L’ange est envoyé à une vierge. Parce que la virginité est toujours connue des anges. Vivre dans la chair en marge de la chair, ce n’est pas une vie terrestre, mais céleste. Et si vous voulez le savoir, acquérir la gloire angélique est une plus grande chose que la posséder. L’ange n’a que le bonheur de l’être, mais la virginité, c’est la vertu qui la fait [esse angelum felicitatis est, virginem esse virtutis]. La virginité obtient par l’ascèse ce que l’ange possède par nature. L’Ange et la Vierge remplissent donc une fonction divine, non humaine. Après être entré, l’ange lui dit : Salut, pleine de grâce, le Seigneur est avec toi, tu es bénie entre toutes les femmes.

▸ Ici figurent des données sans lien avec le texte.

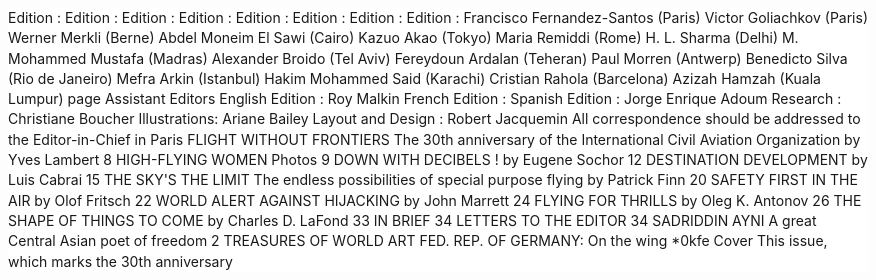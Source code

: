 Edition :
Edition :
Edition :
Edition :
Edition :
Edition :
Edition :
Edition :
Francisco Fernandez-Santos (Paris)
Victor Goliachkov (Paris)
Werner Merkli (Berne)
Abdel Moneim El Sawi (Cairo)
Kazuo Akao (Tokyo)
Maria Remiddi (Rome)
H. L. Sharma (Delhi)
M. Mohammed Mustafa (Madras)
Alexander Broido (Tel Aviv)
Fereydoun Ardalan (Teheran)
Paul Morren (Antwerp)
Benedicto Silva (Rio de Janeiro)
Mefra Arkin (Istanbul)
Hakim Mohammed Said (Karachi)
Cristian Rahola (Barcelona)
Azizah Hamzah (Kuala Lumpur)
page
Assistant Editors
English Edition : Roy Malkin
French Edition :
Spanish Edition : Jorge Enrique Adoum
Research : Christiane Boucher
Illustrations: Ariane Bailey
Layout and Design : Robert Jacquemin
All correspondence should be addressed
to the Editor-in-Chief in Paris
FLIGHT WITHOUT FRONTIERS
The 30th anniversary of
the International Civil Aviation Organization
by Yves Lambert
8 HIGH-FLYING WOMEN
Photos
9 DOWN WITH DECIBELS !
by Eugene Sochor
12 DESTINATION DEVELOPMENT
by Luis Cabrai
15 THE SKY'S THE LIMIT
The endless possibilities of special purpose flying
by Patrick Finn
20 SAFETY FIRST IN THE AIR
by Olof Fritsch
22 WORLD ALERT AGAINST HIJACKING
by John Marrett
24 FLYING FOR THRILLS
by Oleg K. Antonov
26 THE SHAPE OF THINGS TO COME
by Charles D. LaFond
33 IN BRIEF
34 LETTERS TO THE EDITOR
34 SADRIDDIN AYNI
A great Central Asian poet of freedom
2 TREASURES OF WORLD ART
FED. REP. OF GERMANY: On the wing
*0kfe
Cover
This issue, which marks the 30th anniversary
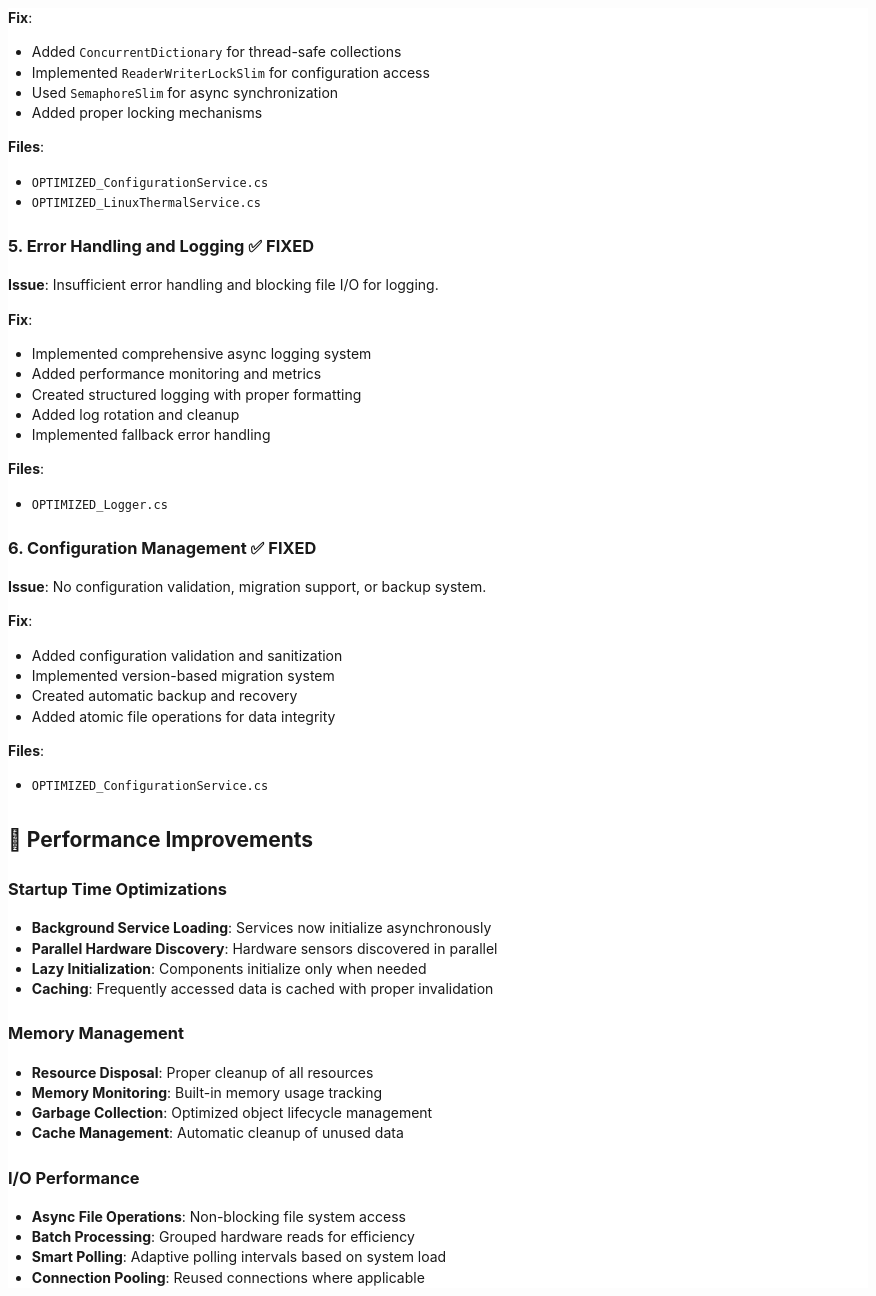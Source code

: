 **Fix**:
- Added `ConcurrentDictionary` for thread-safe collections
- Implemented `ReaderWriterLockSlim` for configuration access
- Used `SemaphoreSlim` for async synchronization
- Added proper locking mechanisms

**Files**:
- `OPTIMIZED_ConfigurationService.cs`
- `OPTIMIZED_LinuxThermalService.cs`

### 5. **Error Handling and Logging** ✅ FIXED
**Issue**: Insufficient error handling and blocking file I/O for logging.

**Fix**:
- Implemented comprehensive async logging system
- Added performance monitoring and metrics
- Created structured logging with proper formatting
- Added log rotation and cleanup
- Implemented fallback error handling

**Files**:
- `OPTIMIZED_Logger.cs`

### 6. **Configuration Management** ✅ FIXED
**Issue**: No configuration validation, migration support, or backup system.

**Fix**:
- Added configuration validation and sanitization
- Implemented version-based migration system
- Created automatic backup and recovery
- Added atomic file operations for data integrity

**Files**:
- `OPTIMIZED_ConfigurationService.cs`

## 🎯 Performance Improvements

### Startup Time Optimizations
- **Background Service Loading**: Services now initialize asynchronously
- **Parallel Hardware Discovery**: Hardware sensors discovered in parallel
- **Lazy Initialization**: Components initialize only when needed
- **Caching**: Frequently accessed data is cached with proper invalidation

### Memory Management
- **Resource Disposal**: Proper cleanup of all resources
- **Memory Monitoring**: Built-in memory usage tracking
- **Garbage Collection**: Optimized object lifecycle management
- **Cache Management**: Automatic cleanup of unused data

### I/O Performance
- **Async File Operations**: Non-blocking file system access
- **Batch Processing**: Grouped hardware reads for efficiency
- **Smart Polling**: Adaptive polling intervals based on system load
- **Connection Pooling**: Reused connections where applicable
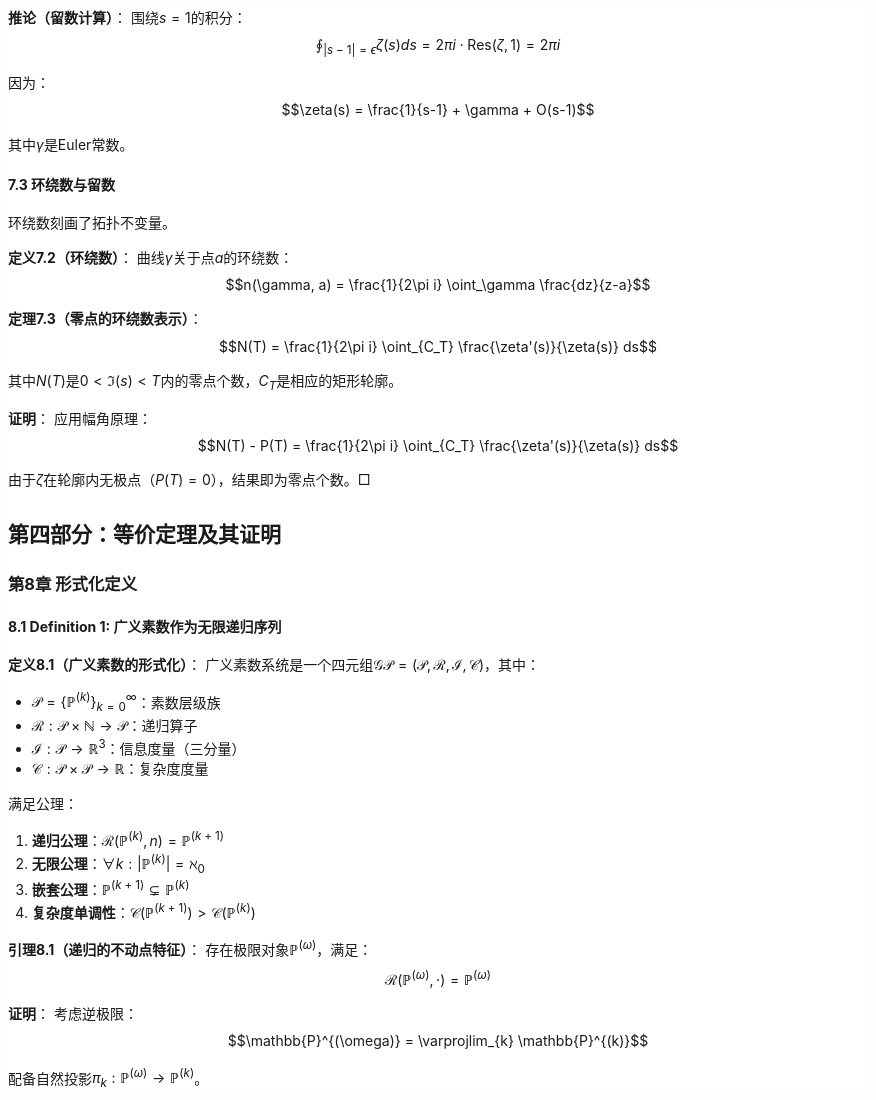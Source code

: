**推论（留数计算）**：
围绕$s=1$的积分：
$$\oint_{|s-1|=\epsilon} \zeta(s) ds = 2\pi i \cdot \text{Res}(\zeta, 1) = 2\pi i$$

因为：
$$\zeta(s) = \frac{1}{s-1} + \gamma + O(s-1)$$

其中$\gamma$是Euler常数。

#### 7.3 环绕数与留数

环绕数刻画了拓扑不变量。

**定义7.2（环绕数）**：
曲线$\gamma$关于点$a$的环绕数：
$$n(\gamma, a) = \frac{1}{2\pi i} \oint_\gamma \frac{dz}{z-a}$$

**定理7.3（零点的环绕数表示）**：
$$N(T) = \frac{1}{2\pi i} \oint_{C_T} \frac{\zeta'(s)}{\zeta(s)} ds$$

其中$N(T)$是$0 < \Im(s) < T$内的零点个数，$C_T$是相应的矩形轮廓。

**证明**：
应用幅角原理：
$$N(T) - P(T) = \frac{1}{2\pi i} \oint_{C_T} \frac{\zeta'(s)}{\zeta(s)} ds$$

由于$\zeta$在轮廓内无极点（$P(T) = 0$），结果即为零点个数。□

## 第四部分：等价定理及其证明

### 第8章 形式化定义

#### 8.1 Definition 1: 广义素数作为无限递归序列

**定义8.1（广义素数的形式化）**：
广义素数系统是一个四元组$\mathcal{GP} = (\mathcal{P}, \mathcal{R}, \mathcal{I}, \mathcal{C})$，其中：
- $\mathcal{P} = \{\mathbb{P}^{(k)}\}_{k=0}^{\infty}$：素数层级族
- $\mathcal{R}: \mathcal{P} \times \mathbb{N} \to \mathcal{P}$：递归算子
- $\mathcal{I}: \mathcal{P} \to \mathbb{R}^3$：信息度量（三分量）
- $\mathcal{C}: \mathcal{P} \times \mathcal{P} \to \mathbb{R}$：复杂度度量

满足公理：
1. **递归公理**：$\mathcal{R}(\mathbb{P}^{(k)}, n) = \mathbb{P}^{(k+1)}$
2. **无限公理**：$\forall k: |\mathbb{P}^{(k)}| = \aleph_0$
3. **嵌套公理**：$\mathbb{P}^{(k+1)} \subsetneq \mathbb{P}^{(k)}$
4. **复杂度单调性**：$\mathcal{C}(\mathbb{P}^{(k+1)}) > \mathcal{C}(\mathbb{P}^{(k)})$

**引理8.1（递归的不动点特征）**：
存在极限对象$\mathbb{P}^{(\omega)}$，满足：
$$\mathcal{R}(\mathbb{P}^{(\omega)}, \cdot) = \mathbb{P}^{(\omega)}$$

**证明**：
考虑逆极限：
$$\mathbb{P}^{(\omega)} = \varprojlim_{k} \mathbb{P}^{(k)}$$

配备自然投影$\pi_k: \mathbb{P}^{(\omega)} \to \mathbb{P}^{(k)}$。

Salut, pleine de grâce, le Seigneur est avec toi. Vous voyez les présents qui sont donnés en gage à la vierge ? Salut, pleine de grâce, le Seigneur est avec toi. Salut, ce qui veut dire : reçois ! Quoi ? Les vertus en don, mais non la pudeur. Salut, pleine de grâce ! Voici la grâce qui a donné la gloire aux cieux, Dieu à la terre, la foi aux Gentils, un terme aux vices, une règle de vie, une discipline morale. Cette grâce que l’ange a apportée, la Vierge l’a reçue pour rendre le salut aux siècles. Salut, pleine de grâce. Parce qu’à chacun la grâce est donnée par bribes, mais à Marie, c’est toute la plénitude de la grâce qui s’est donnée à elle en entier. Tous, dit l’évangéliste, nous avons reçu de sa plénitude (Jean 1,16). David a dit lui aussi dans le même sens : « Elle descendit comme de la pluie sur une toison » (psaume 71,6). La laine, bien qu’elle appartienne au corps, ne connaît pas les passions du corps. Ainsi en va-t-il de la virginité. Bien qu’elle soit dans la chair, elle ignore les vices de la chair. La pluie céleste se répand donc dans la toison virginale en y pénétrant goutte par goutte. « Et comme des gouttes qui s’infiltrent dans la terre. » Pour que les temps qui sont dévolus à la foi irriguent les semences avec des gouttes vivifiantes, au lieu de les tuer.
Salut, pleine de grâce, le Seigneur est avec toi. L’ange est envoyé par Dieu, et que dit-il ? Le Seigneur est avec toi. Dieu était donc déjà avec la Vierge quand l’ange lui a été envoyé. Dieu a précédé son messager, sans s’éloigner de Sa divinité. Il ne peut pas être contenu par les lieux, Celui qui est présent dans tous les lieux. Et Il est tout entier partout, Celui sans Lequel rien n’est tout.
Tu es bénie entre toutes les femmes. Elle est vraiment bénie la vierge qui a rempli jusqu’au bout la dignité de la maternité, sans perdre la gloire de la virginité. Oui, elle est vraiment bénie celle qui a mérité la grâce d’une conception céleste, tout en maintenant la couronne de l’intégrité. Elle est vraiment bénie celle qui a reçu la gloire d’un divin fœtus, sans cesser d’être la reine de la chasteté dans toute sa plénitude. Vraiment bénie celle qui a été plus grande que le ciel, plus forte que la terre, plus élevée que tout ce qu’il y a dans la création. Car elle a été la seule à contenir Celui que le monde ne peut pas contenir. Elle a porté Celui qui porte l’univers. Elle a engendré son Géniteur. Elle a nourri Celui qui nourrit tous les vivants.